Exercise: Copy every entry exactly as it reads and exclude whatever pictures appear.

Records to use:

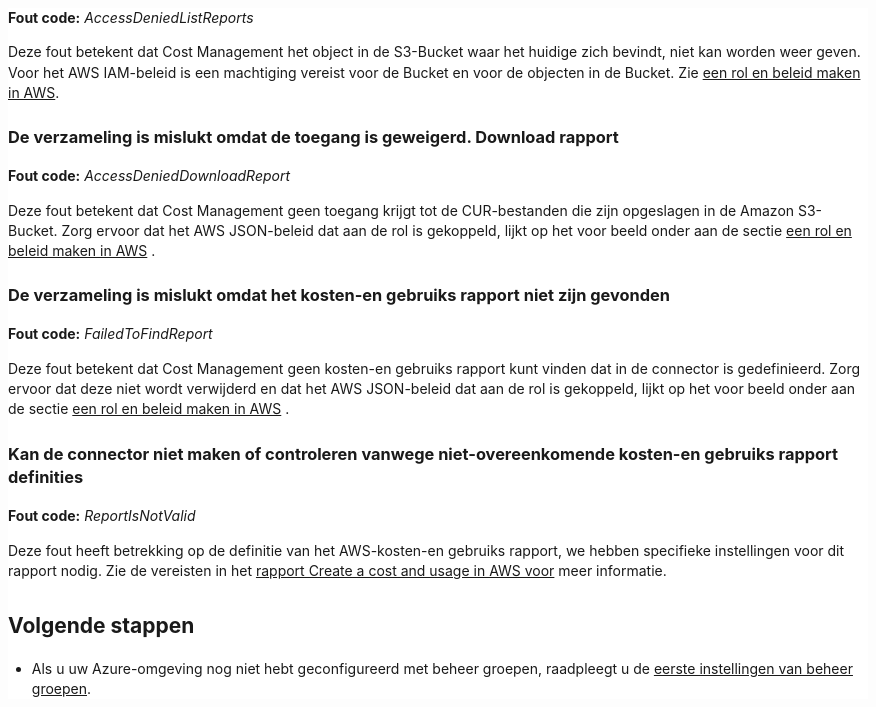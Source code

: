 **Fout code:** _AccessDeniedListReports_ 

Deze fout betekent dat Cost Management het object in de S3-Bucket waar het huidige zich bevindt, niet kan worden weer geven. Voor het AWS IAM-beleid is een machtiging vereist voor de Bucket en voor de objecten in de Bucket. Zie [een rol en beleid maken in AWS](aws-integration-set-up-configure.md#create-a-role-and-policy-in-aws).

### <a name="collection-failed-with-access-denied---download-report"></a>De verzameling is mislukt omdat de toegang is geweigerd. Download rapport 

**Fout code:** _AccessDeniedDownloadReport_ 

Deze fout betekent dat Cost Management geen toegang krijgt tot de CUR-bestanden die zijn opgeslagen in de Amazon S3-Bucket. Zorg ervoor dat het AWS JSON-beleid dat aan de rol is gekoppeld, lijkt op het voor beeld onder aan de sectie [een rol en beleid maken in AWS](aws-integration-set-up-configure.md#create-a-role-and-policy-in-aws) .

### <a name="collection-failed-since-we-did-not-find-the-cost-and-usage-report"></a>De verzameling is mislukt omdat het kosten-en gebruiks rapport niet zijn gevonden

**Fout code:** _FailedToFindReport_

Deze fout betekent dat Cost Management geen kosten-en gebruiks rapport kunt vinden dat in de connector is gedefinieerd. Zorg ervoor dat deze niet wordt verwijderd en dat het AWS JSON-beleid dat aan de rol is gekoppeld, lijkt op het voor beeld onder aan de sectie [een rol en beleid maken in AWS](aws-integration-set-up-configure.md#create-a-role-and-policy-in-aws) .

### <a name="unable-to-create-or-verify-connector-due-to-cost-and-usage-report-definitions-mismatch"></a>Kan de connector niet maken of controleren vanwege niet-overeenkomende kosten-en gebruiks rapport definities

**Fout code:** _ReportIsNotValid_

Deze fout heeft betrekking op de definitie van het AWS-kosten-en gebruiks rapport, we hebben specifieke instellingen voor dit rapport nodig. Zie de vereisten in het [rapport Create a cost and usage in AWS voor](aws-integration-set-up-configure.md#create-a-cost-and-usage-report-in-aws) meer informatie.

## <a name="next-steps"></a>Volgende stappen

- Als u uw Azure-omgeving nog niet hebt geconfigureerd met beheer groepen, raadpleegt u de [eerste instellingen van beheer groepen](../governance/management-groups/overview.md#initial-setup-of-management-groups).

Expected answer:
Source code

: **Fout code:** _AccessDeniedListReports_ 

Deze fout betekent dat Cost Management het object in de S3-Bucket waar het huidige zich bevindt, niet kan worden weer geven. Voor het AWS IAM-beleid is een machtiging vereist voor de Bucket en voor de objecten in de Bucket. Zie [een rol en beleid maken in AWS](aws-integration-set-up-configure.md#create-a-role-and-policy-in-aws).

### <a name="collection-failed-with-access-denied---download-report"></a>De verzameling is mislukt omdat de toegang is geweigerd. Download rapport 

**Fout code:** _AccessDeniedDownloadReport_ 

Deze fout betekent dat Cost Management geen toegang krijgt tot de CUR-bestanden die zijn opgeslagen in de Amazon S3-Bucket. Zorg ervoor dat het AWS JSON-beleid dat aan de rol is gekoppeld, lijkt op het voor beeld onder aan de sectie [een rol en beleid maken in AWS](aws-integration-set-up-configure.md#create-a-role-and-policy-in-aws) .

### <a name="collection-failed-since-we-did-not-find-the-cost-and-usage-report"></a>De verzameling is mislukt omdat het kosten-en gebruiks rapport niet zijn gevonden

**Fout code:** _FailedToFindReport_

Deze fout betekent dat Cost Management geen kosten-en gebruiks rapport kunt vinden dat in de connector is gedefinieerd. Zorg ervoor dat deze niet wordt verwijderd en dat het AWS JSON-beleid dat aan de rol is gekoppeld, lijkt op het voor beeld onder aan de sectie [een rol en beleid maken in AWS](aws-integration-set-up-configure.md#create-a-role-and-policy-in-aws) .

### <a name="unable-to-create-or-verify-connector-due-to-cost-and-usage-report-definitions-mismatch"></a>Kan de connector niet maken of controleren vanwege niet-overeenkomende kosten-en gebruiks rapport definities

**Fout code:** _ReportIsNotValid_

Deze fout heeft betrekking op de definitie van het AWS-kosten-en gebruiks rapport, we hebben specifieke instellingen voor dit rapport nodig. Zie de vereisten in het [rapport Create a cost and usage in AWS voor](aws-integration-set-up-configure.md#create-a-cost-and-usage-report-in-aws) meer informatie.

## <a name="next-steps"></a>Volgende stappen

- Als u uw Azure-omgeving nog niet hebt geconfigureerd met beheer groepen, raadpleegt u de [eerste instellingen van beheer groepen](../governance/management-groups/overview.md#initial-setup-of-management-groups).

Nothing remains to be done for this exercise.